Abstract

Silicate weathering is critical to sustain our habitable planet. Lithium (Li) isotopes enable us to investigate the nature of silicate weathering. A number of riverine Li isotope (δ7Lirw) investigations have been made from polar to equatorial terrains, but there remains no consensus about the controlling mechanisms of both weathering and δ7Lirw. Here we investigated δ7Lirw response to climate by collecting weekly river water samples in a small catchment (the Buha River within the Lake Qinghai basin) on the northeastern Tibetan Plateau, with stable tectonic, lithology, and topography. In the hydrology year of 2007 of the Buha River, we find that during the dry seasons, δ7Lirw ratios show temperature dependency typically, when the groundwater fed the river. During the monsoon seasons, δ7Lirw were obviously lower than the temperature dependency predicted values, when abundant rock dissolved and thereby fresh Li release into rivers. We propose that the hydrology and temperature dependency together play important roles in regulating δ7Lirw ratios in such an alpine small catchment. The mechanism is that long residence time facilitates the equilibrium chemical and Li isotopic fractionation during the dry seasons, so a temperature dependency of δ7Lirw is achieved.
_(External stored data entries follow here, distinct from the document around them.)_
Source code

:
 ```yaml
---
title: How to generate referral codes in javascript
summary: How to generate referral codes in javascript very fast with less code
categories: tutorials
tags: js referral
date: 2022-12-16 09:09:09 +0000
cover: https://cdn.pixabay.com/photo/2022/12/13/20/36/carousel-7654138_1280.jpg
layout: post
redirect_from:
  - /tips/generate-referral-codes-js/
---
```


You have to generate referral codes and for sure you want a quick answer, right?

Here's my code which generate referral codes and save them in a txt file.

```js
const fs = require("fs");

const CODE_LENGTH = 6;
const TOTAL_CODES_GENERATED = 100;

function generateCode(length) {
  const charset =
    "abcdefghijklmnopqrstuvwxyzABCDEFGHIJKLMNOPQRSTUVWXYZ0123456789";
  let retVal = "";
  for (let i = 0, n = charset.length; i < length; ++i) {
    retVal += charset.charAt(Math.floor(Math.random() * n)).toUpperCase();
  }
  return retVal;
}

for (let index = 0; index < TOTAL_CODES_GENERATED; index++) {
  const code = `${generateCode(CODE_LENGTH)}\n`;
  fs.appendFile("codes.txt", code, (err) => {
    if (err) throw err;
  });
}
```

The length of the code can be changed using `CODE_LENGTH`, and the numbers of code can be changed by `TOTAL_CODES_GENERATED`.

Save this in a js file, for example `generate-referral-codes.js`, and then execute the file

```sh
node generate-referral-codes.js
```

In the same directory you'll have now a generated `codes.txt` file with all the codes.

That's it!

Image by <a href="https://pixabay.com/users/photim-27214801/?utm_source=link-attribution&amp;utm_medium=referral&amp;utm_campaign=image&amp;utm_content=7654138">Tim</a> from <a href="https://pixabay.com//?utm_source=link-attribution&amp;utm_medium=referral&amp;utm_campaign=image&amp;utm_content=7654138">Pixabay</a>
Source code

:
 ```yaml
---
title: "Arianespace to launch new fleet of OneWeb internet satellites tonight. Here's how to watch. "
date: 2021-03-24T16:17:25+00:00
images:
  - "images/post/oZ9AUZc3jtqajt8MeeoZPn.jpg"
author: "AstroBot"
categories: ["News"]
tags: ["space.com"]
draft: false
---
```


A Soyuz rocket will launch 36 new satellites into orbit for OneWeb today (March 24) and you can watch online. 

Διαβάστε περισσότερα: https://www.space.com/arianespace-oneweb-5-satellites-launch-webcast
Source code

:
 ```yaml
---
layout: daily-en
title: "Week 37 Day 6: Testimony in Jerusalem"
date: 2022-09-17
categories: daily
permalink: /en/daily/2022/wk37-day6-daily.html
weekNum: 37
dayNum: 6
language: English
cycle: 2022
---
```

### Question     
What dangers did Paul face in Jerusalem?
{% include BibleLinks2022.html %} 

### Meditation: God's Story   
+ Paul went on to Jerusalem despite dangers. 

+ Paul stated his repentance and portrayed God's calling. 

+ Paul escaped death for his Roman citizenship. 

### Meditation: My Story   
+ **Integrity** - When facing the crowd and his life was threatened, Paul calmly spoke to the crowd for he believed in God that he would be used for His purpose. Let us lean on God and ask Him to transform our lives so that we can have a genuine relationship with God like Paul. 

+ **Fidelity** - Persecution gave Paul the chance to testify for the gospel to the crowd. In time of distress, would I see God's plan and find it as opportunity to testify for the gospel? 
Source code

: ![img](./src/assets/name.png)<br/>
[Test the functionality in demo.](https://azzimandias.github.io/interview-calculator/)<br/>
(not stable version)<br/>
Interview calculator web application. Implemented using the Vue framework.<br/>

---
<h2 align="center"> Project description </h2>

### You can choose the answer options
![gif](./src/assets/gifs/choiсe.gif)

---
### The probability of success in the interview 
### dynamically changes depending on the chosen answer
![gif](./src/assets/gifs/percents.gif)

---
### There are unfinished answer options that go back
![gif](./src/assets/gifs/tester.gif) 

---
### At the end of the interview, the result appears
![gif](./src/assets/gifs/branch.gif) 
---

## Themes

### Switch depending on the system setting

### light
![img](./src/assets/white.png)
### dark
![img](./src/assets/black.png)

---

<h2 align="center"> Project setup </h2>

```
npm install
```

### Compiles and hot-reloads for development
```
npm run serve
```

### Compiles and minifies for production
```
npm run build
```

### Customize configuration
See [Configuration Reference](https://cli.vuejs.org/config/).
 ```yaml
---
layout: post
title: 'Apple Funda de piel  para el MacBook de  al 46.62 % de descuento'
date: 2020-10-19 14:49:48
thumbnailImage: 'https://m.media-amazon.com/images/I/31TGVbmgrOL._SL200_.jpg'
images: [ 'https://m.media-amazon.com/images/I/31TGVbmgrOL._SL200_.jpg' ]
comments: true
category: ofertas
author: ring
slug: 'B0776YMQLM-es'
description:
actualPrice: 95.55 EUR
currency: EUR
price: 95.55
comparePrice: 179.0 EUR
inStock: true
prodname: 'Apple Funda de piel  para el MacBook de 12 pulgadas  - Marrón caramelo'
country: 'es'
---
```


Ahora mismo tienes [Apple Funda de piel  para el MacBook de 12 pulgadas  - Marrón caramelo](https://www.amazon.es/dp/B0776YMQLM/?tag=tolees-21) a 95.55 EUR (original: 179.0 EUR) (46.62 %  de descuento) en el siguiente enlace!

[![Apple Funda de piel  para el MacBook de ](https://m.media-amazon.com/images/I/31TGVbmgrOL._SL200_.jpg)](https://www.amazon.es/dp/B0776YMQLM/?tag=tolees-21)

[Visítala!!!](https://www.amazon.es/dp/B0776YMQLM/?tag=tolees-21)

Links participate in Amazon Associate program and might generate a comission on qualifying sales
In contrast, rapid erosion and weathering contribution of fresh rock-like δ7Li to river water would significantly decrease δ7Lirw ratios during the monsoon seasons. This hypothesis can better interpret previously reported data of seasonal δ7Lirw variation, as a superposition between temperature dependency and hydrology regulation on silicates weathering in the small catchments besides tectonics.